The New York Times does not provide star ratings with reviews.
There are vistas in Braden King's metaphysical road movie, "Here," that are so beautiful you want to step through the screen and disappear into the Armenian landscape. In the most evocative scene, the camera slowly pans across pastures framed by distant mountains, where cattle graze amid a sprawling grid of power lines.
In another startling juxtaposition of pastoral and technological images, a traveler in Armenia uses a Google map to go from outer space to the heart of San Francisco in seconds. What does it imply that nowadays you can bask in an Armenian field and visit an American city at exactly the same moment? The trains of thought stirred up by the film's contemplation of what is here and what is there — and where you are — are endless and stimulating.
More problematic is an intermittent narrator (Peter Coyote) who meditates in poetic language on the conflicting aesthetics of science and exploration and on the notion that "truth is conjecture." If what he says is helpful in deciphering the film's aesthetics, it also sounds grandiose. This is a film that begins with a printed announcement: "The story is asleep. It dreams." Whatever that means.

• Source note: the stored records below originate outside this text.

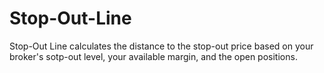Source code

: # Stop-Out-Line
Stop-Out Line calculates the distance to the stop-out price based on your broker's sotp-out level, your available margin, and the open positions.
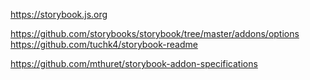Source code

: 




https://storybook.js.org

https://github.com/storybooks/storybook/tree/master/addons/options
https://github.com/tuchk4/storybook-readme

https://github.com/mthuret/storybook-addon-specifications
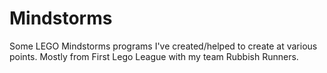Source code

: # Mindstorms
Some LEGO Mindstorms programs I've created/helped to create at various points. Mostly from First Lego League with my team Rubbish Runners.
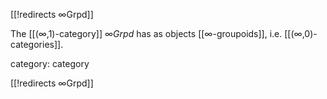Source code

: [[!redirects ∞Grpd]]


The [[(∞,1)-category]] $\infty Grpd$ has as objects [[∞-groupoids]], i.e. [[(∞,0)-categories]].

category: category

[[!redirects ∞Grpd]]


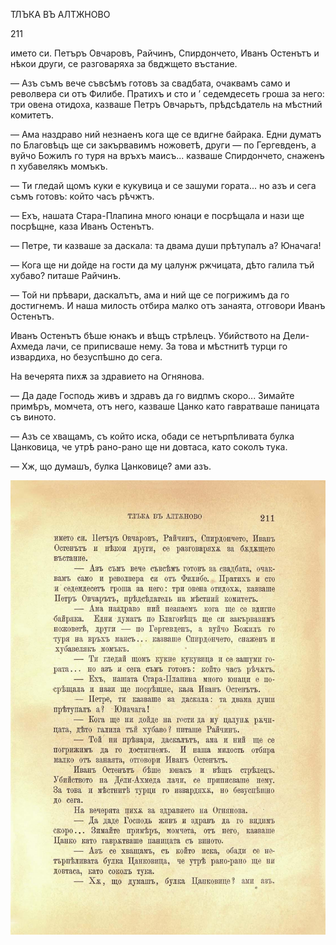 ﻿ТЛЪКА ВЪ АЛТЖНОВО

211

името си. Петъръ Овчаровъ, Райчинъ, Спирдончето, Иванъ Остенътъ и нѣкои други, се разговаряха за бвджщето въстание.

— Азъ съмъ вече съвсѣмъ готовъ за свадбата, очаквамъ само и револвера си отъ Филибе. Пратихъ и сто и ’ седемдесеть гроша за него: три овена отидоха, казваше Петръ Овчарьтъ, прѣдсѣдатель на мѣстний комитетъ.

— Ама наздраво ний незнаенъ кога ще се вдигне байрака. Едни думатъ по Благовѣцъ ще си закървавимъ ножоветѣ, други — по Гергевденъ, а вуйчо Божилъ го туря на връхъ маисъ... казваше Спирдончето, снаженъ п хубавелякъ момъкъ.

— Ти гледай щомъ куки е кукувица и се зашуми гората... но азъ и сега съмъ готовъ: който часъ рѣчжтъ.

— Ехъ, нашата Стара-Плапина много юнаци е посрѣщала и нази ще посрѣщне, каза Иванъ Остенътъ.

— Петре, ти казваше за даскала: та двама души прѣтупалъ а? Юначага!

— Кога ще ни дойде на гости да му цалунж ржчицата, дѣто галила тъй хубаво? питаше Райчинъ.

— Той ни прѣвари, даскалътъ, ама и ний ще се погрижимъ да го достигнемъ. И наша милость отбира малко отъ занаята, отговори Иванъ Остенътъ.

Иванъ Остенътъ бѣше юнакъ и вѣщъ стрѣлецъ. Убийството на Дели-Ахмеда лачи, се приписваше нему. За това и мѣстнитѣ турци го извардиха, но безуспѣшно до сега.

На вечерята пихѫ за здравието на Огнянова.

— Да даде Господь живъ и здравъ да го видпмъ скоро... Зимайте примѣръ, момчета, отъ него, казваше Цанко като гавратваше паницата съ виното.

— Азъ се хващамъ, съ който иска, обади се нетърпѣливата булка Цанковица, че утрѣ рано-рано ще ни довтаса, като соколъ тука.

— Хж, що думашъ, булка Цанковице? ами азъ.

![original](../images/238.jpg)

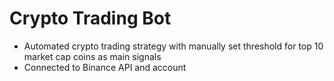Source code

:# Crypto Trading Bot

* Automated crypto trading strategy with manually set threshold for top 10 market cap coins as main signals 
* Connected to Binance API and account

The scientist and the artistic explorer are embodied by Ben Foster ("The Messenger") and Lubna Azabal ("Incendies"), an attractive couple with chemistry. Foster plays Will, an American satellite-mapping engineer whose job is to match objects on the ground to satellite photos. Azabal's character, Gadarine, is an Armenian expatriate photographer who has returned to her homeland from abroad following a successful Paris exhibition.

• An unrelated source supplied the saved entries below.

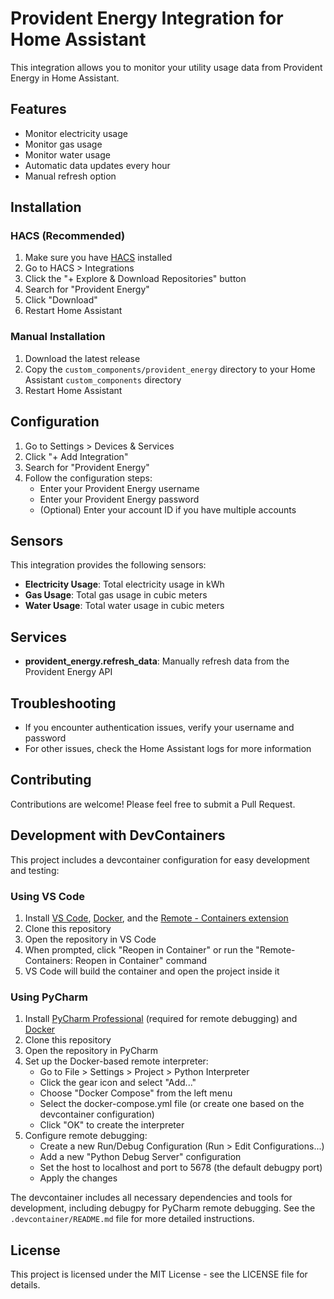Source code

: # Provident Energy Integration for Home Assistant

This integration allows you to monitor your utility usage data from Provident Energy in Home Assistant.

## Features

- Monitor electricity usage
- Monitor gas usage
- Monitor water usage
- Automatic data updates every hour
- Manual refresh option

## Installation

### HACS (Recommended)

1. Make sure you have [HACS](https://hacs.xyz/) installed
2. Go to HACS > Integrations
3. Click the "+ Explore & Download Repositories" button
4. Search for "Provident Energy"
5. Click "Download"
6. Restart Home Assistant

### Manual Installation

1. Download the latest release
2. Copy the `custom_components/provident_energy` directory to your Home Assistant `custom_components` directory
3. Restart Home Assistant

## Configuration

1. Go to Settings > Devices & Services
2. Click "+ Add Integration"
3. Search for "Provident Energy"
4. Follow the configuration steps:
   - Enter your Provident Energy username
   - Enter your Provident Energy password
   - (Optional) Enter your account ID if you have multiple accounts

## Sensors

This integration provides the following sensors:

- **Electricity Usage**: Total electricity usage in kWh
- **Gas Usage**: Total gas usage in cubic meters
- **Water Usage**: Total water usage in cubic meters

## Services

- **provident_energy.refresh_data**: Manually refresh data from the Provident Energy API

## Troubleshooting

- If you encounter authentication issues, verify your username and password
- For other issues, check the Home Assistant logs for more information

## Contributing

Contributions are welcome! Please feel free to submit a Pull Request.

## Development with DevContainers

This project includes a devcontainer configuration for easy development and testing:

### Using VS Code

1. Install [VS Code](https://code.visualstudio.com/), [Docker](https://www.docker.com/products/docker-desktop), and the [Remote - Containers extension](https://marketplace.visualstudio.com/items?itemName=ms-vscode-remote.remote-containers)
2. Clone this repository
3. Open the repository in VS Code
4. When prompted, click "Reopen in Container" or run the "Remote-Containers: Reopen in Container" command
5. VS Code will build the container and open the project inside it

### Using PyCharm

1. Install [PyCharm Professional](https://www.jetbrains.com/pycharm/) (required for remote debugging) and [Docker](https://www.docker.com/products/docker-desktop)
2. Clone this repository
3. Open the repository in PyCharm
4. Set up the Docker-based remote interpreter:
   - Go to File > Settings > Project > Python Interpreter
   - Click the gear icon and select "Add..."
   - Choose "Docker Compose" from the left menu
   - Select the docker-compose.yml file (or create one based on the devcontainer configuration)
   - Click "OK" to create the interpreter
5. Configure remote debugging:
   - Create a new Run/Debug Configuration (Run > Edit Configurations...)
   - Add a new "Python Debug Server" configuration
   - Set the host to localhost and port to 5678 (the default debugpy port)
   - Apply the changes

The devcontainer includes all necessary dependencies and tools for development, including debugpy for PyCharm remote debugging. See the `.devcontainer/README.md` file for more detailed instructions.

## License

This project is licensed under the MIT License - see the LICENSE file for details.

They ultimately clash when Gadarine accuses Will of skimming the surface of the world while gathering geographic data that will be used for corporate exploitation of Armenian resources. In her pictures, she is trying to preserve the moment and the sense of place that his work is helping to erase.
"Here," to its detriment, never builds its ideas into a cohesive vision. The screenplay too often wanders off into poetic vagueness. But visually, "Here," filmed by Lol Crowley, is still a stunner.